In other words, he wanted a diagnoses that fit what he wanted to say about himself and what he was comfortable doing for treatment. A PD didn't match either of those things. Until he changes how he sees himself and his life, and changes what he's willing to do to make his life better, he will not change. 

What upsets me the most is that I'm forced to let my son live with him and his gf half the time. I lived full-time with an undiagnosed mentally ill mother who had her own very strong BPD traits. And it f'd me up big time. Working on myself to become DS' stable parent is the biggest motivation I have.


----------



## soulpotato (Jan 22, 2013)

It would have been harder to deal with his PD than to find all those other issues to focus on. My therapist has said that the people who are least likely to go for help are narcissists, but she also said that if they DID get into therapy with the will to change, they could do so.

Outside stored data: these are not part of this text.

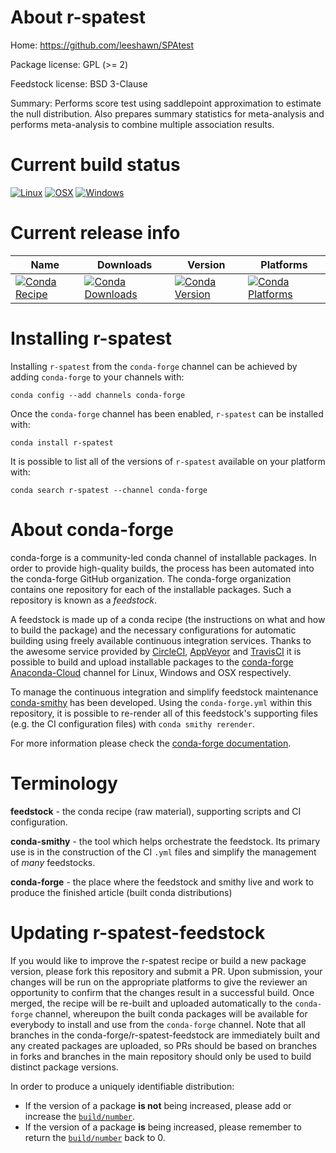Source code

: About r-spatest
===============

Home: https://github.com/leeshawn/SPAtest

Package license: GPL (>= 2)

Feedstock license: BSD 3-Clause

Summary: Performs score test using saddlepoint approximation to estimate the null distribution. Also prepares summary statistics for meta-analysis and performs meta-analysis to combine multiple association results.



Current build status
====================

[![Linux](https://img.shields.io/circleci/project/github/conda-forge/r-spatest-feedstock/master.svg?label=Linux)](https://circleci.com/gh/conda-forge/r-spatest-feedstock)
[![OSX](https://img.shields.io/travis/conda-forge/r-spatest-feedstock/master.svg?label=macOS)](https://travis-ci.org/conda-forge/r-spatest-feedstock)
[![Windows](https://img.shields.io/appveyor/ci/conda-forge/r-spatest-feedstock/master.svg?label=Windows)](https://ci.appveyor.com/project/conda-forge/r-spatest-feedstock/branch/master)

Current release info
====================

| Name | Downloads | Version | Platforms |
| --- | --- | --- | --- |
| [![Conda Recipe](https://img.shields.io/badge/recipe-r--spatest-green.svg)](https://anaconda.org/conda-forge/r-spatest) | [![Conda Downloads](https://img.shields.io/conda/dn/conda-forge/r-spatest.svg)](https://anaconda.org/conda-forge/r-spatest) | [![Conda Version](https://img.shields.io/conda/vn/conda-forge/r-spatest.svg)](https://anaconda.org/conda-forge/r-spatest) | [![Conda Platforms](https://img.shields.io/conda/pn/conda-forge/r-spatest.svg)](https://anaconda.org/conda-forge/r-spatest) |

Installing r-spatest
====================

Installing `r-spatest` from the `conda-forge` channel can be achieved by adding `conda-forge` to your channels with:

```
conda config --add channels conda-forge
```

Once the `conda-forge` channel has been enabled, `r-spatest` can be installed with:

```
conda install r-spatest
```

It is possible to list all of the versions of `r-spatest` available on your platform with:

```
conda search r-spatest --channel conda-forge
```


About conda-forge
=================

conda-forge is a community-led conda channel of installable packages.
In order to provide high-quality builds, the process has been automated into the
conda-forge GitHub organization. The conda-forge organization contains one repository
for each of the installable packages. Such a repository is known as a *feedstock*.

A feedstock is made up of a conda recipe (the instructions on what and how to build
the package) and the necessary configurations for automatic building using freely
available continuous integration services. Thanks to the awesome service provided by
[CircleCI](https://circleci.com/), [AppVeyor](https://www.appveyor.com/)
and [TravisCI](https://travis-ci.org/) it is possible to build and upload installable
packages to the [conda-forge](https://anaconda.org/conda-forge)
[Anaconda-Cloud](https://anaconda.org/) channel for Linux, Windows and OSX respectively.

To manage the continuous integration and simplify feedstock maintenance
[conda-smithy](https://github.com/conda-forge/conda-smithy) has been developed.
Using the ``conda-forge.yml`` within this repository, it is possible to re-render all of
this feedstock's supporting files (e.g. the CI configuration files) with ``conda smithy rerender``.

For more information please check the [conda-forge documentation](https://conda-forge.org/docs/).

Terminology
===========

**feedstock** - the conda recipe (raw material), supporting scripts and CI configuration.

**conda-smithy** - the tool which helps orchestrate the feedstock.
                   Its primary use is in the construction of the CI ``.yml`` files
                   and simplify the management of *many* feedstocks.

**conda-forge** - the place where the feedstock and smithy live and work to
                  produce the finished article (built conda distributions)


Updating r-spatest-feedstock
============================

If you would like to improve the r-spatest recipe or build a new
package version, please fork this repository and submit a PR. Upon submission,
your changes will be run on the appropriate platforms to give the reviewer an
opportunity to confirm that the changes result in a successful build. Once
merged, the recipe will be re-built and uploaded automatically to the
`conda-forge` channel, whereupon the built conda packages will be available for
everybody to install and use from the `conda-forge` channel.
Note that all branches in the conda-forge/r-spatest-feedstock are
immediately built and any created packages are uploaded, so PRs should be based
on branches in forks and branches in the main repository should only be used to
build distinct package versions.

In order to produce a uniquely identifiable distribution:
 * If the version of a package **is not** being increased, please add or increase
   the [``build/number``](https://conda.io/docs/user-guide/tasks/build-packages/define-metadata.html#build-number-and-string).
 * If the version of a package **is** being increased, please remember to return
   the [``build/number``](https://conda.io/docs/user-guide/tasks/build-packages/define-metadata.html#build-number-and-string)
   back to 0.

But it's really tough to make a break-through with them or for them admit that anything might be wrong with them. 

(My partner's mother gave her the book Splitting: Protecting Yourself While Divorcing Someone with Borderline or Narcissistic Personality Disorder a few months ago when we were still separated but working on things - and I was like, "Really? That is so unnecessary." Her mother has never liked me for multiple reasons, but once GF told her I had BPD, she stepped up her efforts to drive a wedge between us. Ironically, multiple therapists have told us that her mother is probably a narcissist, or at the very least has strong narcissistic traits. But that's something else GF and I have in common in our backgrounds.)

I can see why that would be upsetting. Children being raised by someone with an untreated PD are extremely at risk. At least it's not full-time.  He has you and the safe environment you provide for him, so hopefully that will work to balance or counteract any toxicity from his father.


----------



## Jamison (Feb 10, 2011)

High Functioning reminds me of a woman I dated years ago and was planning on marrying, glad I dodged that bullet. I always knew something was wrong but never could put my finger on it. She held down a job, had hobbies, etc. The thing that bothered me more than anything was her ability to fool people. In front of friends, co workers and her family and my family, she could put on a show! 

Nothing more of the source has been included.